EXERCISE PROMPT
Lines in the records below that contain the word "matrices" must each be copied.

MATERIAL FOR THIS TASK
==================================================

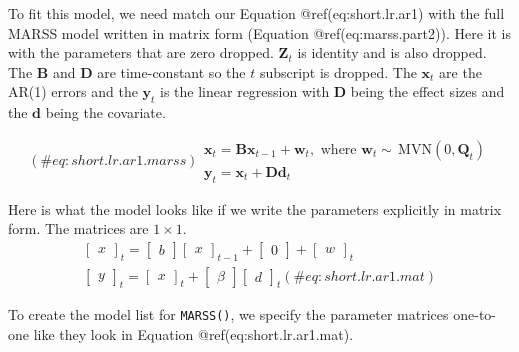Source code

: \documentclass[12pt,]{book}
\begin{document}
To fit this model, we need match our Equation @ref(eq:short.lr.ar1) with the full MARSS model written in matrix form (Equation @ref(eq:marss.part2)). Here it is with the parameters that are zero dropped. \(\mathbf{Z}_t\) is identity and is also dropped. The \(\mathbf{B}\) and \(\mathbf{D}\) are time-constant so the \(t\) subscript is dropped. The \(\mathbf{x}_t\) are the AR(1) errors and the \(\mathbf{y}_t\) is the linear regression with \(\mathbf{D}\) being the effect sizes and the \(\mathbf{d}\) being the covariate.

\begin{equation}(\#eq:short.lr.ar1.marss)
\begin{gather}
\mathbf{x}_t = \mathbf{B}\mathbf{x}_{t-1} + \mathbf{w}_t, \text{ where } \mathbf{w}_t \sim \,\text{MVN}(0,\mathbf{Q}_t)\\
\mathbf{y}_t = \mathbf{x}_t + \mathbf{D}\mathbf{d}_t
\end{gather}
\end{equation}

Here is what the model looks like if we write the parameters explicitly in matrix form. The matrices are \(1 \times 1\).
\begin{gather}
\begin{bmatrix}x\end{bmatrix}_{t} = \begin{bmatrix}b\end{bmatrix}\begin{bmatrix}x\end{bmatrix}_{t-1} + \begin{bmatrix}0\end{bmatrix} + \begin{bmatrix}w\end{bmatrix}_{t}  \\
\begin{bmatrix}y\end{bmatrix}_{t} = \begin{bmatrix}x\end{bmatrix}_{t} + \begin{bmatrix}\beta\end{bmatrix}\begin{bmatrix}d\end{bmatrix}_t
(\#eq:short.lr.ar1.mat)
\end{gather}

To create the model list for \texttt{MARSS()}, we specify the parameter matrices one-to-one like they look in Equation @ref(eq:short.lr.ar1.mat).
\end{document}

==================================================

EXERCISE RESPONSE
Here is what the model looks like if we write the parameters explicitly in matrix form. The matrices are \(1 \times 1\).
To create the model list for \texttt{MARSS()}, we specify the parameter matrices one-to-one like they look in Equation @ref(eq:short.lr.ar1.mat).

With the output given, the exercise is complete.